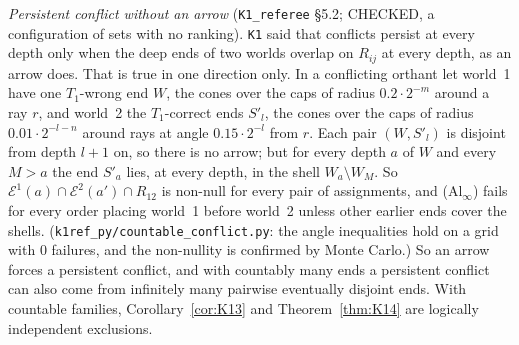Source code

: \documentclass[11pt]{article}
\theoremstyle{definition}
\theoremstyle{remark}
\newcommand{\src}[1]{\texttt{#1}}
\begin{document}
\emph{Persistent conflict without an arrow} (\src{K1\_referee} \S5.2; CHECKED, a configuration of sets with no ranking). \src{K1} said that conflicts persist at every depth only when the deep ends of two worlds overlap on $R_{ij}$ at every depth, as an arrow does. That is true in one direction only. In a conflicting orthant let world~1 have one $T_1$-wrong end $W$, the cones over the caps of radius $0.2\cdot2^{-m}$ around a ray $r$, and world~2 the $T_1$-correct ends $S'_l$, the cones over the caps of radius $0.01\cdot2^{-l-n}$ around rays at angle $0.15\cdot2^{-l}$ from $r$. Each pair $(W,S'_l)$ is disjoint from depth $l+1$ on, so there is no arrow; but for every depth $a$ of $W$ and every $M>a$ the end $S'_a$ lies, at every depth, in the shell $W_a\setminus W_M$. So $\mathcal E^1(a)\cap\mathcal E^2(a')\cap R_{12}$ is non-null for every pair of assignments, and (Al$_\infty$) fails for every order placing world~1 before world~2 unless other earlier ends cover the shells. (\src{k1ref\_py/countable\_conflict.py}: the angle inequalities hold on a grid with 0 failures, and the non-nullity is confirmed by Monte Carlo.) So an arrow forces a persistent conflict, and with countably many ends a persistent conflict can also come from infinitely many pairwise eventually disjoint ends. With countable families, Corollary~\ref{cor:K13} and Theorem~\ref{thm:K14} are logically independent exclusions.
\end{document}
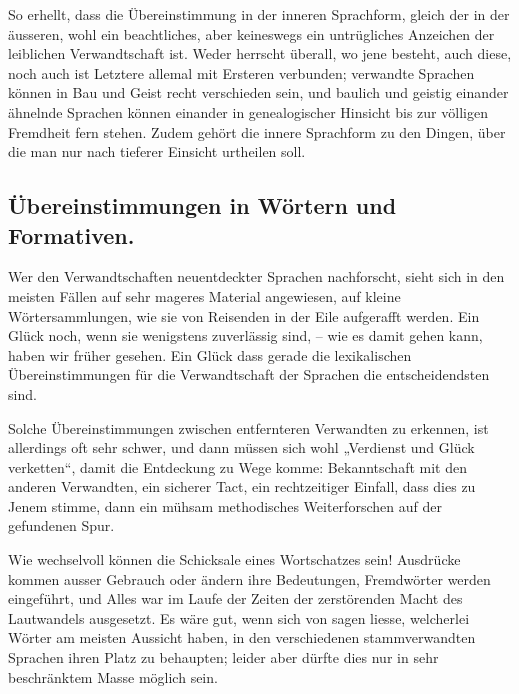 So erhellt, dass die Übereinstimmung in der inneren Sprachform, gleich der in der äusseren, wohl ein beachtliches, aber keineswegs ein untrügliches Anzeichen der leiblichen Verwandtschaft ist. Weder herrscht überall, wo jene besteht, auch diese, noch auch ist Letztere allemal mit  Ersteren verbunden; verwandte Sprachen können in Bau und Geist recht verschieden sein, und baulich und geistig einander ähnelnde Sprachen können einander in genealogischer Hinsicht bis zur völligen Fremdheit fern stehen. Zudem gehört die innere Sprachform zu den Dingen, über die man nur nach tieferer Einsicht urtheilen soll.

\subsection*{ Übereinstimmungen in Wörtern und Formativen.}\label{III.I.I.2Addelta} 
 Wer den Verwandtschaften neuentdeckter Sprachen nachforscht, sieht sich in den meisten Fällen auf sehr mageres Material angewiesen, auf kleine Wörter\-\label{sp.152}sammlungen, wie sie von Reisenden in der Eile aufgerafft werden. Ein Glück noch, wenn sie wenigstens zuverlässig sind, – wie es damit gehen kann, haben wir früher gesehen. Ein Glück  dass gerade die lexikalischen Übereinstimmungen für die Verwandtschaft der Sprachen die entscheidendsten sind.

Solche Übereinstimmungen zwischen entfernteren Verwandten zu erkennen, ist allerdings oft sehr schwer, und dann müssen sich wohl „Verdienst und Glück verketten“, damit die Entdeckung zu Wege komme: Bekanntschaft mit den anderen Verwandten, ein sicherer Tact, ein rechtzeitiger Einfall, dass dies zu Jenem stimme, dann ein mühsam methodisches Weiterforschen auf der gefundenen Spur.

Wie wechselvoll können die Schicksale eines Wortschatzes sein! Ausdrücke kommen ausser Gebrauch oder ändern ihre Bedeutungen, \label{fp.162} Fremdwörter werden eingeführt, und Alles war im Laufe der Zeiten der zerstörenden Macht des Lautwandels ausgesetzt. Es wäre gut, wenn sich von  sagen liesse, welcherlei Wörter am meisten Aussicht haben, in den verschiedenen stammverwandten Sprachen ihren Platz zu behaupten; leider aber dürfte dies nur in sehr beschränktem Masse möglich sein.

·····

• [Your task] Repeat the data above exactly; images are not part of the copy.

• [Exercise answer]
Source code

: \documentclass[11pt]{article}
\theoremstyle{definition}
\theoremstyle{remark}
\newcommand{\src}[1]{\texttt{#1}}
\begin{document}
\emph{Persistent conflict without an arrow} (\src{K1\_referee} \S5.2; CHECKED, a configuration of sets with no ranking). \src{K1} said that conflicts persist at every depth only when the deep ends of two worlds overlap on $R_{ij}$ at every depth, as an arrow does. That is true in one direction only. In a conflicting orthant let world~1 have one $T_1$-wrong end $W$, the cones over the caps of radius $0.2\cdot2^{-m}$ around a ray $r$, and world~2 the $T_1$-correct ends $S'_l$, the cones over the caps of radius $0.01\cdot2^{-l-n}$ around rays at angle $0.15\cdot2^{-l}$ from $r$. Each pair $(W,S'_l)$ is disjoint from depth $l+1$ on, so there is no arrow; but for every depth $a$ of $W$ and every $M>a$ the end $S'_a$ lies, at every depth, in the shell $W_a\setminus W_M$. So $\mathcal E^1(a)\cap\mathcal E^2(a')\cap R_{12}$ is non-null for every pair of assignments, and (Al$_\infty$) fails for every order placing world~1 before world~2 unless other earlier ends cover the shells. (\src{k1ref\_py/countable\_conflict.py}: the angle inequalities hold on a grid with 0 failures, and the non-nullity is confirmed by Monte Carlo.) So an arrow forces a persistent conflict, and with countably many ends a persistent conflict can also come from infinitely many pairwise eventually disjoint ends. With countable families, Corollary~\ref{cor:K13} and Theorem~\ref{thm:K14} are logically independent exclusions.
\end{document}
 So erhellt, dass die Übereinstimmung in der inneren Sprachform, gleich der in der äusseren, wohl ein beachtliches, aber keineswegs ein untrügliches Anzeichen der leiblichen Verwandtschaft ist. Weder herrscht überall, wo jene besteht, auch diese, noch auch ist Letztere allemal mit  Ersteren verbunden; verwandte Sprachen können in Bau und Geist recht verschieden sein, und baulich und geistig einander ähnelnde Sprachen können einander in genealogischer Hinsicht bis zur völligen Fremdheit fern stehen. Zudem gehört die innere Sprachform zu den Dingen, über die man nur nach tieferer Einsicht urtheilen soll.

\subsection*{ Übereinstimmungen in Wörtern und Formativen.}\label{III.I.I.2Addelta} 
 Wer den Verwandtschaften neuentdeckter Sprachen nachforscht, sieht sich in den meisten Fällen auf sehr mageres Material angewiesen, auf kleine Wörter\-\label{sp.152}sammlungen, wie sie von Reisenden in der Eile aufgerafft werden. Ein Glück noch, wenn sie wenigstens zuverlässig sind, – wie es damit gehen kann, haben wir früher gesehen. Ein Glück  dass gerade die lexikalischen Übereinstimmungen für die Verwandtschaft der Sprachen die entscheidendsten sind.

Solche Übereinstimmungen zwischen entfernteren Verwandten zu erkennen, ist allerdings oft sehr schwer, und dann müssen sich wohl „Verdienst und Glück verketten“, damit die Entdeckung zu Wege komme: Bekanntschaft mit den anderen Verwandten, ein sicherer Tact, ein rechtzeitiger Einfall, dass dies zu Jenem stimme, dann ein mühsam methodisches Weiterforschen auf der gefundenen Spur.

Wie wechselvoll können die Schicksale eines Wortschatzes sein! Ausdrücke kommen ausser Gebrauch oder ändern ihre Bedeutungen, \label{fp.162} Fremdwörter werden eingeführt, und Alles war im Laufe der Zeiten der zerstörenden Macht des Lautwandels ausgesetzt. Es wäre gut, wenn sich von  sagen liesse, welcherlei Wörter am meisten Aussicht haben, in den verschiedenen stammverwandten Sprachen ihren Platz zu behaupten; leider aber dürfte dies nur in sehr beschränktem Masse möglich sein.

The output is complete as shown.